Bonne et Heureuse Année \(\sqrt{792^2+1855^2}\) !

En effet, 2017 est un « nombre hypotenuse » (A009003), l’hypoténuse du triangle rectangle correspondant au triplet pythagoricien (792,1855,2017). C’est même un triplet pythagoricien « primitif » car ces 3 entiers sont premiers entre eux, donc 2017 est un « nombre hypoténuse primitif » (A008846).

(3,4,5), le premier et le plus célèbre des triplets pythagoriciens

Car comme on le voit dans cette liste, il existe deux sortes de triplets pythagoriciens: les primitifs et les composés, qui sont des multiples de triplets plus petits, par exemple (6,8,10) obtenu en doublant (3,4,5). Ca va avoir de l’importance plus bas.

Comment générer les triplets pythagoriciens

Il existe plusieurs algorithmes simples pour générer des triplets pythagoriciens. Ils sont tous mauvais. Ceux qui utilisent deux boucles imbriquées voire trois sont lents, ceux qui calculent la racine carrée en nombres flottants sont imprécis, et tous sont limités par une longueur maximale des côtés recherchés.  Mon propre code écrit pour résoudre un problème facile du Project Euler ne faisait pas exception.

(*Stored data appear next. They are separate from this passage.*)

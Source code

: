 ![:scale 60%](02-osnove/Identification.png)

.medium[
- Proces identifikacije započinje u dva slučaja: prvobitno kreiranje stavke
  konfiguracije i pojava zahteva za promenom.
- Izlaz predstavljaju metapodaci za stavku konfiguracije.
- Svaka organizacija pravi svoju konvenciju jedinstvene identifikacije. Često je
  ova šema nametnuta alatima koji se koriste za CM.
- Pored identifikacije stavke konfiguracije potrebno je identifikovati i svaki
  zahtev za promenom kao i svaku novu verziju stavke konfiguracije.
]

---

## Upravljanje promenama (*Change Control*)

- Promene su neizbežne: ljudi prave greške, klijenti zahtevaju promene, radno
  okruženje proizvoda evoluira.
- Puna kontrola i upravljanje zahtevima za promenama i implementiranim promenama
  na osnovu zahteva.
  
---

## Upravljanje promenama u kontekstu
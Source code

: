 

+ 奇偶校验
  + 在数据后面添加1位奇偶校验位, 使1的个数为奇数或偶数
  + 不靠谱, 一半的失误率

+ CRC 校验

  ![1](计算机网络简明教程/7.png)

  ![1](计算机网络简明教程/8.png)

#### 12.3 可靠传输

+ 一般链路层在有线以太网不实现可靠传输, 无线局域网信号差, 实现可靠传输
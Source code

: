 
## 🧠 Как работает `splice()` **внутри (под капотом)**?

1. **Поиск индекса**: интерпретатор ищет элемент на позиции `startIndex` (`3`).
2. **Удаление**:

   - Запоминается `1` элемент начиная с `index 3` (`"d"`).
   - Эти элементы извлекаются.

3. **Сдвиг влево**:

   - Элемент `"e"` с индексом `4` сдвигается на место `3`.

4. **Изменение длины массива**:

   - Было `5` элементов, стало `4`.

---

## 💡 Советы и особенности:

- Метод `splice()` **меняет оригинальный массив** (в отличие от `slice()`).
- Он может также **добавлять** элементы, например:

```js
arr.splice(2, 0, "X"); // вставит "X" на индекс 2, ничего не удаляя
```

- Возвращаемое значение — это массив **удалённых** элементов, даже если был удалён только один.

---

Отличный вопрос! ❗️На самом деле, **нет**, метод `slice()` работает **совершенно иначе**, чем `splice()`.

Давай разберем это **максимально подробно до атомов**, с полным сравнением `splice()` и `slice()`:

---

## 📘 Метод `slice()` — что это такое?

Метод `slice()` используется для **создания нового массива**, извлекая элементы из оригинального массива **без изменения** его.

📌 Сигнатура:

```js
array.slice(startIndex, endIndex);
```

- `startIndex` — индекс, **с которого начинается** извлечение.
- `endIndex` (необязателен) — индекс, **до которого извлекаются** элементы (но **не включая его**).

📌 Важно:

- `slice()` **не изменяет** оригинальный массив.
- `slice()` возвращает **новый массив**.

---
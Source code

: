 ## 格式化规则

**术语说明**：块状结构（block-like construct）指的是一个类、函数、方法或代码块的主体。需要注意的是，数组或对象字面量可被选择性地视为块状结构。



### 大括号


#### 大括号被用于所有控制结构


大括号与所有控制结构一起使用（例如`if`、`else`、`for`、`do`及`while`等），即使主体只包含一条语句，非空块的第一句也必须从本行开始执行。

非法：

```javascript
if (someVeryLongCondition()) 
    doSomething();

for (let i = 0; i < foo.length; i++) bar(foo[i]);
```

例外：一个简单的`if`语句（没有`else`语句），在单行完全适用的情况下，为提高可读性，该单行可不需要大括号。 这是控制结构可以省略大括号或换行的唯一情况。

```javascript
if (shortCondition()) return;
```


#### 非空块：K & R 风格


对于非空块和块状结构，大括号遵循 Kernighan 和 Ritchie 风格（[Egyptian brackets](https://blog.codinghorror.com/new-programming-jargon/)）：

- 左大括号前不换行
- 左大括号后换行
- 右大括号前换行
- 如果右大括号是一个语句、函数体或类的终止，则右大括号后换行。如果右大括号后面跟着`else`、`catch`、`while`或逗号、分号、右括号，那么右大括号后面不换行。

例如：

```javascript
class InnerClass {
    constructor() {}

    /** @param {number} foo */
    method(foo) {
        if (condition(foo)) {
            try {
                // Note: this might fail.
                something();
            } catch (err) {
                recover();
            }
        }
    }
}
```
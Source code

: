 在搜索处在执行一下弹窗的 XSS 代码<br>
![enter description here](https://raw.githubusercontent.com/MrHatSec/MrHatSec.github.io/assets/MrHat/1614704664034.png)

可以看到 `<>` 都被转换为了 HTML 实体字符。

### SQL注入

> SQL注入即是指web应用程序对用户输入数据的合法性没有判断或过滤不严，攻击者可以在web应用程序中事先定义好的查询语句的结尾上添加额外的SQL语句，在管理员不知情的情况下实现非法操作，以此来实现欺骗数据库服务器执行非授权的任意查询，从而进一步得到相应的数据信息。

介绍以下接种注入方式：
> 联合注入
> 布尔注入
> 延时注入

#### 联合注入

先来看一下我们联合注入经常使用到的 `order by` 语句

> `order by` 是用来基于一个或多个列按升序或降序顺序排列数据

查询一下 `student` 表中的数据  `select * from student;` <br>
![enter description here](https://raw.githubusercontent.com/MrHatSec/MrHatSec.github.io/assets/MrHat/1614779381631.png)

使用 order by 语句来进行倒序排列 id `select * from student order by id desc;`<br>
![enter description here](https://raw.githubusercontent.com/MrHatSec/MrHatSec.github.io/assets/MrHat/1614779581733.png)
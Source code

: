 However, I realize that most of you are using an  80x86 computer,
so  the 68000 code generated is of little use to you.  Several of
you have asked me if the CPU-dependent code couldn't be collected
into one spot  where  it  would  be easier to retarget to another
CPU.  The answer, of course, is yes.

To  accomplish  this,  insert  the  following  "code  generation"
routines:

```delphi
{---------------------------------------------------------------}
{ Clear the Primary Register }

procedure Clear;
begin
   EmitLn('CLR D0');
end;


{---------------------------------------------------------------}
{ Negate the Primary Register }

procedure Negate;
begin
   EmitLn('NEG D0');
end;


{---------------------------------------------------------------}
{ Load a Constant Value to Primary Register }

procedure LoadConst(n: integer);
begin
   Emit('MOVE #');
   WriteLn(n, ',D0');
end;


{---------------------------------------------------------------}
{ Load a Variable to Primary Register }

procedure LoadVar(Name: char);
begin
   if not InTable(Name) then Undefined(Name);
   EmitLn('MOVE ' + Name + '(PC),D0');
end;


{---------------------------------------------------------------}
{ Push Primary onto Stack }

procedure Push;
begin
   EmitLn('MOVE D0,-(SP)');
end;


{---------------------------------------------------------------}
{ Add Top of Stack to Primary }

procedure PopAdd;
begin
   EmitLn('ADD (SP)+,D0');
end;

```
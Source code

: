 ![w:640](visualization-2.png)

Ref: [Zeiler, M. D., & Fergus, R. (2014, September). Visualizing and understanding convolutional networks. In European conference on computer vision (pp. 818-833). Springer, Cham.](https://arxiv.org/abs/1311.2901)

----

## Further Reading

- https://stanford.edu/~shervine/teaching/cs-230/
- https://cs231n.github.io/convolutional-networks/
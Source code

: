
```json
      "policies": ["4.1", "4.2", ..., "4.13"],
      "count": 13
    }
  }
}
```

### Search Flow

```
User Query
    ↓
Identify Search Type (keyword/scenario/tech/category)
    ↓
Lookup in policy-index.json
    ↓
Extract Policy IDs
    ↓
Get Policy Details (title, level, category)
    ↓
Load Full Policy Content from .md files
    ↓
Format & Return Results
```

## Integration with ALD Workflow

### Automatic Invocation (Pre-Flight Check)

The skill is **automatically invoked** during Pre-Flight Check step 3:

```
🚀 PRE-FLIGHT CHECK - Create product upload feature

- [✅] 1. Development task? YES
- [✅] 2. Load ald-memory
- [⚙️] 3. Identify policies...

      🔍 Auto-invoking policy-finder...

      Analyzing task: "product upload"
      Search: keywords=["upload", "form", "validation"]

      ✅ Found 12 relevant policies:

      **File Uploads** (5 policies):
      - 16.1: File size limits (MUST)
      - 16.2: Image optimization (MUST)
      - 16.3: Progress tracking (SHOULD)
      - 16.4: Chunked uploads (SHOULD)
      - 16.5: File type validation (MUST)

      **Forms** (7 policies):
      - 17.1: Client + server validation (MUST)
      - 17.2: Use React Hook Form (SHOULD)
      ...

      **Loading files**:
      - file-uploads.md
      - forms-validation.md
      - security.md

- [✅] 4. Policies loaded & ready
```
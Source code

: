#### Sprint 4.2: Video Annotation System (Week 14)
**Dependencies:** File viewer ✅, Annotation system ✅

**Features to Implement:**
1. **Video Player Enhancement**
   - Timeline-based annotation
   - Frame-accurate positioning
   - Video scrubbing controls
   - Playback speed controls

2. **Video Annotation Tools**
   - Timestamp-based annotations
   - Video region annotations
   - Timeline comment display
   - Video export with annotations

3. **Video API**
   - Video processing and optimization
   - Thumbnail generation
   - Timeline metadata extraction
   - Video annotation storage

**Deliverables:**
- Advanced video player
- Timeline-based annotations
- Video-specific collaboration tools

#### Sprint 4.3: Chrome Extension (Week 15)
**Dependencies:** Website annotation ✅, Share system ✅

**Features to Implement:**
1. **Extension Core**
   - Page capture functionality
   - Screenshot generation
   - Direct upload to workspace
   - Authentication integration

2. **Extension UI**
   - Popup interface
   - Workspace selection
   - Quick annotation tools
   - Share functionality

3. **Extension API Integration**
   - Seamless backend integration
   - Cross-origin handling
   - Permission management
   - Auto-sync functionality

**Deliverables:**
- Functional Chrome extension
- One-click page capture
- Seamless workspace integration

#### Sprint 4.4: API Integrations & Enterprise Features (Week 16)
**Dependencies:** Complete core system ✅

J’ai depuis découvert l’existence d’une méthode beaucoup plus efficace, mais pas simple. Quelques millénaires après Pythagore et la corde à 13 nœuds des égyptiens, en 1934 pour être précis, un matheux nommé Berggren a démontré que chaque triplet primitif pouvait être généré à partir de (3,4,5) en le multipliant par une combinaison de ces 3 petites matrices [2]:

\(R_1 =\begin{pmatrix}
1 & -2 & 2 \\
2 & -1 & 2 \\
2 & -2 & 3 \\
\end{pmatrix}\)
\(R_2 =\begin{pmatrix}
1 & 2 & 2 \\
2 & 1 & 2 \\
2 & 2 & 3 \\
\end{pmatrix}\)
\(R_3 =\begin{pmatrix}
-1 & 2 & 2 \\
-2 & 1 & 2 \\
-2 & 2 & 3 \\
\end{pmatrix}\)

Un autre matheux nommé Barning ayant montré en 1963** que chaque triplet n’est ainsi produit que d’une et une seule manière [3], il suffit de parcourir l'arbre ternaire formé en multipliant chaque nœud par chacune de ces 3 matrices pour générer l’un après l’autre tous les triplets primitifs:

Ensuite, un autre bout de code peut multiplier chaque triplet primitif par 2,3,4,… pour ajouter les triplets composés et produire ainsi tous les triplets pythagoriciens l’un après l’autre. C’est ce que fait très efficacement ce code Python de Kyle Guillon trouvé sur StackOverflow.

Oui mais dans l’ordre svp

Une difficulté supplémentaire apparaît si on veut obtenir les triplets triés dans un ordre croissant, par exemple de leur hypoténuse, puis du long côté comme dans la liste ou dans A020882 et d’autres séries de l’OEIS. Evidemment, si on ne s’intéresse qu’aux N premiers triplets, on peut toujours les générer, et les trier ensuite. Mais si on veut chercher par exemple le plus petit triplet dont la longueur de hypoténuse est un carré ainsi que la somme des côtés*, on ne  connait a priori pas N…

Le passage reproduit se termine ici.